TASK MATERIAL:
· · · · · · ·

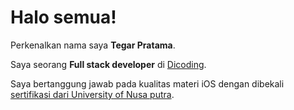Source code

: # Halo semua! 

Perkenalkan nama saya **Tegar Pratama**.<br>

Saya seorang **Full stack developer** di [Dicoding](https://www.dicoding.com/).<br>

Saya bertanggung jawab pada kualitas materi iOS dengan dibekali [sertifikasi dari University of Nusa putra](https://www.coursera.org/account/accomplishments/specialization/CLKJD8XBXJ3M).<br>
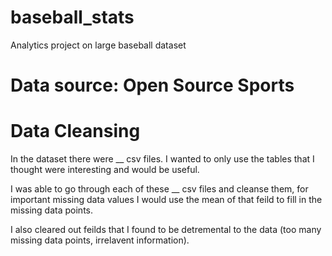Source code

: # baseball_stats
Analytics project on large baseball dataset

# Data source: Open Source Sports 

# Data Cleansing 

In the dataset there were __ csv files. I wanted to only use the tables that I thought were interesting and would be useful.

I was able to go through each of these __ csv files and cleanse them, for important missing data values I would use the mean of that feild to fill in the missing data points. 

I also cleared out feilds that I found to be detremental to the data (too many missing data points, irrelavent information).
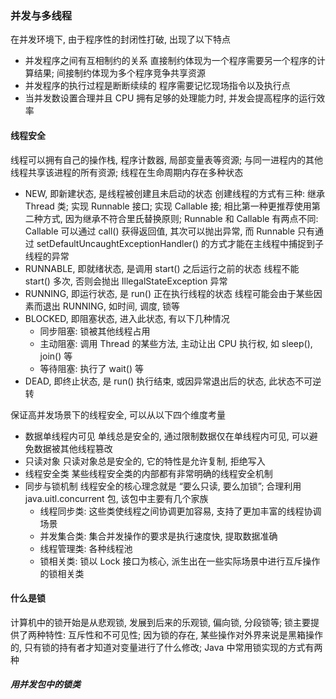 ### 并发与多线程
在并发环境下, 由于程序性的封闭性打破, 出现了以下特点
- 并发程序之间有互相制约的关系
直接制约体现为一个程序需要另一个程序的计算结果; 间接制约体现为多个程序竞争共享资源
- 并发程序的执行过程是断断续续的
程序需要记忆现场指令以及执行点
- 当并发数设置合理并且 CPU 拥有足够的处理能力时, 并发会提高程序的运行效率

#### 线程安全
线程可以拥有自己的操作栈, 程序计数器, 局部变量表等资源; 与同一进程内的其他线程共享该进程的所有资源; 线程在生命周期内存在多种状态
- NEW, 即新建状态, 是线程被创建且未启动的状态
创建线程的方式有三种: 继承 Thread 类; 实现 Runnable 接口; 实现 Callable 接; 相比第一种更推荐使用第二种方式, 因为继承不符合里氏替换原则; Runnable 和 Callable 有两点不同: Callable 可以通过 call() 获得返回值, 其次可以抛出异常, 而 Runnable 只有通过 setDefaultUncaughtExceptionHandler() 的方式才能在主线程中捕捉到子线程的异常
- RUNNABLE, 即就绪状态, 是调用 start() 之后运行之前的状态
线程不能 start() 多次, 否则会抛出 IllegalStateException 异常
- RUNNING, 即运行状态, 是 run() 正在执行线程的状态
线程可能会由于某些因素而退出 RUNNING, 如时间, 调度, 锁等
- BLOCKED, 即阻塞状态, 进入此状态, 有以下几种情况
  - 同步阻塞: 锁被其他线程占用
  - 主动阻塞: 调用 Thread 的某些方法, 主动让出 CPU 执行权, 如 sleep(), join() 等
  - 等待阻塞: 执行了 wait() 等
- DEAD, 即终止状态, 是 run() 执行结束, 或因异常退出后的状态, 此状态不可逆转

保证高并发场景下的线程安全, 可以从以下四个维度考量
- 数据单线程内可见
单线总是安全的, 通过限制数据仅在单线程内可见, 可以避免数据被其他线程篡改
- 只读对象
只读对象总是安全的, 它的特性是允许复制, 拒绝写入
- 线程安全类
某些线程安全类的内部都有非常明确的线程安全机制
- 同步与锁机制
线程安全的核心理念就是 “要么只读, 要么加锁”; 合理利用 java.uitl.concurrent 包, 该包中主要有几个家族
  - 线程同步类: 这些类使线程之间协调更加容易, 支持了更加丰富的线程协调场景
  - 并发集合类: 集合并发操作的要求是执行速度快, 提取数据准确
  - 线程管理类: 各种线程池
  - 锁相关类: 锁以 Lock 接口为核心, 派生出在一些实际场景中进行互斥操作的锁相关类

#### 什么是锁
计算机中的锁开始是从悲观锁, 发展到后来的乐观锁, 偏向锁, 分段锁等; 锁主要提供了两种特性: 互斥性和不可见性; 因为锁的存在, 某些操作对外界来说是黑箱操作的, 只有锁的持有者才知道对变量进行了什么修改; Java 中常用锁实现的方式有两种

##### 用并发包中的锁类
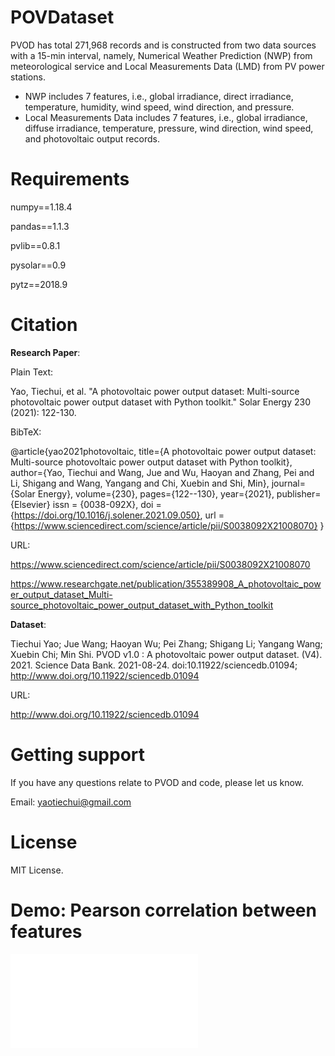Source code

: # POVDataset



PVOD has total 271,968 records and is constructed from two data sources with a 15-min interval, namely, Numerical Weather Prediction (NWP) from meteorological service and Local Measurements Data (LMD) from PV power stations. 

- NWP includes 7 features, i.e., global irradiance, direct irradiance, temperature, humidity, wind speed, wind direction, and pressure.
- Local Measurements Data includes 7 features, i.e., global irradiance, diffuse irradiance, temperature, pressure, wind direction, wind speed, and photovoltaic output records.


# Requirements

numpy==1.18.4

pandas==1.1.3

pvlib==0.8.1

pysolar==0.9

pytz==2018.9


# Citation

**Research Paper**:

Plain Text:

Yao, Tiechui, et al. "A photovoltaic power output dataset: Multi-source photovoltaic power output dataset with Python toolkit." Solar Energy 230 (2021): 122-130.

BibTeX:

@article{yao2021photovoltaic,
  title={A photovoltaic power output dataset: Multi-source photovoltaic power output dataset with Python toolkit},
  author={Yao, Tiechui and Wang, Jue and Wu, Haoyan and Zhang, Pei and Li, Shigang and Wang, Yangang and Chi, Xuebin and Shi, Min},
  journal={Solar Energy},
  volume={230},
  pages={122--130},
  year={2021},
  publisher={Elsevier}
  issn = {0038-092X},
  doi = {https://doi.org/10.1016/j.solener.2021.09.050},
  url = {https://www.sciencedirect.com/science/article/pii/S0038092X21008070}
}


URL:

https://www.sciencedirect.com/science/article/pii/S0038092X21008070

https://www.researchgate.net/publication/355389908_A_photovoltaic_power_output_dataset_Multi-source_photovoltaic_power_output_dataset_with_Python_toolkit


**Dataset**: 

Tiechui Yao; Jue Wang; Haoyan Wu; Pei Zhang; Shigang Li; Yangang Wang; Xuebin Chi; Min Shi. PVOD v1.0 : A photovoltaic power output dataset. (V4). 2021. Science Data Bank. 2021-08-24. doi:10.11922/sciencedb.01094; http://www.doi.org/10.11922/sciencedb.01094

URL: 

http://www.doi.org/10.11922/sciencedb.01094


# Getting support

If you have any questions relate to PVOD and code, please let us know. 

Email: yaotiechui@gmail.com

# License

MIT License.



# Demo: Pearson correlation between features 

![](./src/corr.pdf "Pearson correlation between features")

· · · · · · ·

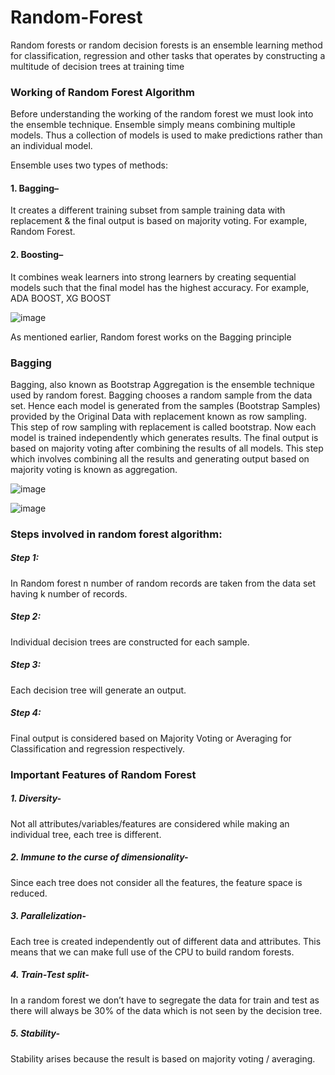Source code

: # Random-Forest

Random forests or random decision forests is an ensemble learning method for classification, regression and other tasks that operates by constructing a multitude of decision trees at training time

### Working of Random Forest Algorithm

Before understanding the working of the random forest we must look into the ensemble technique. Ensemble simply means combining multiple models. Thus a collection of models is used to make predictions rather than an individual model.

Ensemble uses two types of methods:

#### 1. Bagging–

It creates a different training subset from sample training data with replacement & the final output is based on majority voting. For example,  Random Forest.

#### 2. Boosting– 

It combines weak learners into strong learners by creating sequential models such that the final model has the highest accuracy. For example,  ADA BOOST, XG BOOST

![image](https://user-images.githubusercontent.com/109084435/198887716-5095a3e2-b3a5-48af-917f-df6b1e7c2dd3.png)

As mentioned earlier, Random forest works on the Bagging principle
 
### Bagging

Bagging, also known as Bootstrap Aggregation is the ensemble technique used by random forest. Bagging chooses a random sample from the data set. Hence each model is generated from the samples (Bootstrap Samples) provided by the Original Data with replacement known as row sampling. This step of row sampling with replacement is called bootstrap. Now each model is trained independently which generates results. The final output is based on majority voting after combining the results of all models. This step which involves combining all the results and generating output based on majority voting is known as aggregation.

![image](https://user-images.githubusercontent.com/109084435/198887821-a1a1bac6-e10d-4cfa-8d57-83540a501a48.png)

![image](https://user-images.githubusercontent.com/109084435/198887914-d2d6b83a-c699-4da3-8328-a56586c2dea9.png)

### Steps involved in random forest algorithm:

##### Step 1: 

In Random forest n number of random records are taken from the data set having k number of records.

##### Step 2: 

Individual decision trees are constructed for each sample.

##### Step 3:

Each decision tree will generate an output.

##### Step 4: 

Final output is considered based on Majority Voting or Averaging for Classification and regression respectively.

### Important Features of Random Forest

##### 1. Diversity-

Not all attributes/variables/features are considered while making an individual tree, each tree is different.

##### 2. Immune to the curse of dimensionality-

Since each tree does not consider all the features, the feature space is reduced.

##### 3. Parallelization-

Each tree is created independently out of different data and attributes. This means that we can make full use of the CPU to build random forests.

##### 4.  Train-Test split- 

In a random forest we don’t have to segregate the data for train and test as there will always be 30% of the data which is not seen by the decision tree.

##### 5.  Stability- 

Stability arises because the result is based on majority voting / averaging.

· · · · · · ·

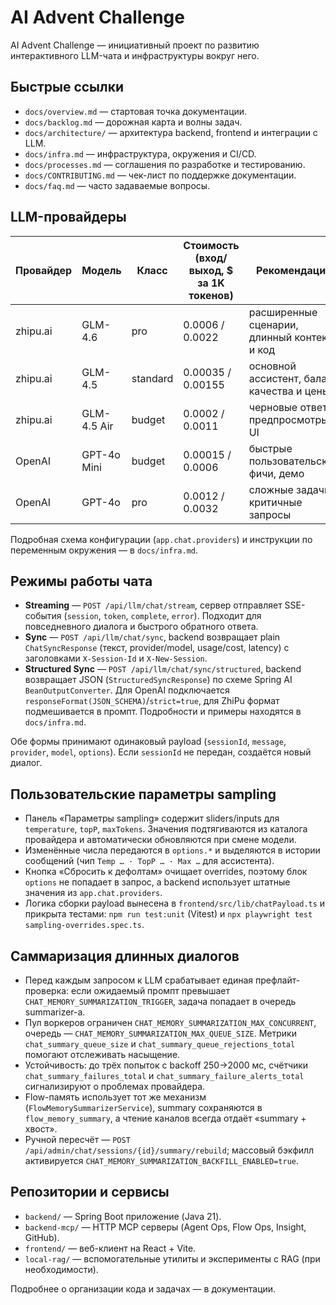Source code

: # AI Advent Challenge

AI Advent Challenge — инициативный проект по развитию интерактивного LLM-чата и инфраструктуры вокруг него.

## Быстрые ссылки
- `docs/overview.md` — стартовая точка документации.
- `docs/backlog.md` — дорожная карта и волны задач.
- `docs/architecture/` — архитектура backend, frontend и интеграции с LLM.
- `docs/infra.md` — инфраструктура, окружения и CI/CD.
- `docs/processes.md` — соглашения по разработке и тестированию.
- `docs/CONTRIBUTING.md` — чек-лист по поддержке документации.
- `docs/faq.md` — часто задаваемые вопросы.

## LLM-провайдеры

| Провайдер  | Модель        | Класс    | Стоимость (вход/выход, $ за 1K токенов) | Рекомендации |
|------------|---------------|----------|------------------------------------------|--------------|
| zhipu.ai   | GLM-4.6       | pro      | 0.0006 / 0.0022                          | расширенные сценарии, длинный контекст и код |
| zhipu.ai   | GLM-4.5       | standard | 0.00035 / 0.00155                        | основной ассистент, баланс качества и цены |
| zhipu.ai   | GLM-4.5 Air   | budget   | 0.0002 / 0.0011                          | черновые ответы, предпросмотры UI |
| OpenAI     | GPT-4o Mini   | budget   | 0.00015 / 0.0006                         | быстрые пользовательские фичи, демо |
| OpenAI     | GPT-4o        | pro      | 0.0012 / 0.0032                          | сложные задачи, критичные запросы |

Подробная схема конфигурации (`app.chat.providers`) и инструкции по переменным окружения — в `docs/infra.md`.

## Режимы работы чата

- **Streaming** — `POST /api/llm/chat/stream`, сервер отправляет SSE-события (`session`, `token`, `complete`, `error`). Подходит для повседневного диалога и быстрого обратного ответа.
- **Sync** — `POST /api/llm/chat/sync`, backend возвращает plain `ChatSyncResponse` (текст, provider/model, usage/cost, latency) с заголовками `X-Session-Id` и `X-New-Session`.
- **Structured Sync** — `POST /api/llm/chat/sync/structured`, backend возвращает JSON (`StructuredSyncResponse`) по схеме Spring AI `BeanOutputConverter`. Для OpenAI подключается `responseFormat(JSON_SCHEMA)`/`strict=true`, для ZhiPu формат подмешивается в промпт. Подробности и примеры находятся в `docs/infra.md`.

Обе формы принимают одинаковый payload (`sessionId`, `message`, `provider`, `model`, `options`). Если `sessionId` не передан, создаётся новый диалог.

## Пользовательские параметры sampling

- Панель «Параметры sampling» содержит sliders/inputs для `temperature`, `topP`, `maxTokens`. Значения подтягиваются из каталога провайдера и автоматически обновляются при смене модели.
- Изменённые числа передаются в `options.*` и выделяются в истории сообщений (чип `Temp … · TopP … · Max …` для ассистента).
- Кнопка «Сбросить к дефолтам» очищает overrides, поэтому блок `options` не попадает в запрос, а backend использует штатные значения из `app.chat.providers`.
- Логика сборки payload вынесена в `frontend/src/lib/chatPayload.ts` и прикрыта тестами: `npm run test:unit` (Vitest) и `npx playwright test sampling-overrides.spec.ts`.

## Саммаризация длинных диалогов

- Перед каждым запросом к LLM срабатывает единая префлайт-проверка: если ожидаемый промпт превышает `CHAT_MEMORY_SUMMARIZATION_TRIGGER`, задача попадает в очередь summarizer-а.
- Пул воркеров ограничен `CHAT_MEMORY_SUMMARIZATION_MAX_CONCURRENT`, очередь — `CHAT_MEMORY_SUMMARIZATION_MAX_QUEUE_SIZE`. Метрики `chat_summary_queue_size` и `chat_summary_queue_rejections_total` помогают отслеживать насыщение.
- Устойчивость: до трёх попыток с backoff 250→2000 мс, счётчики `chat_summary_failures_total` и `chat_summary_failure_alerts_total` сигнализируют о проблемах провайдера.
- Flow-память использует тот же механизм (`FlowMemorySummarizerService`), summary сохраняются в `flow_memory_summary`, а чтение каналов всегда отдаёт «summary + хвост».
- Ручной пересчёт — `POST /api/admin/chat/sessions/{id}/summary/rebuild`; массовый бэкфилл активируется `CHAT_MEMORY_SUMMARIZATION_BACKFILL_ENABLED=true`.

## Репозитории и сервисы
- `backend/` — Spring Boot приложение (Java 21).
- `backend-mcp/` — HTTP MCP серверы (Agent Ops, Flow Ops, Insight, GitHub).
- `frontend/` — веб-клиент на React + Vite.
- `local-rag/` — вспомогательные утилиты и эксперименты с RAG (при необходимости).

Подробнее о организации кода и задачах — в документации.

· · · · · · ·

EXERCISE:
Whenever the string "start" shows up on a line of the listing, copy that line.

RESULT OF THE EXERCISE:
- RUNNABLE, 即就绪状态, 是调用 start() 之后运行之前的状态
线程不能 start() 多次, 否则会抛出 IllegalStateException 异常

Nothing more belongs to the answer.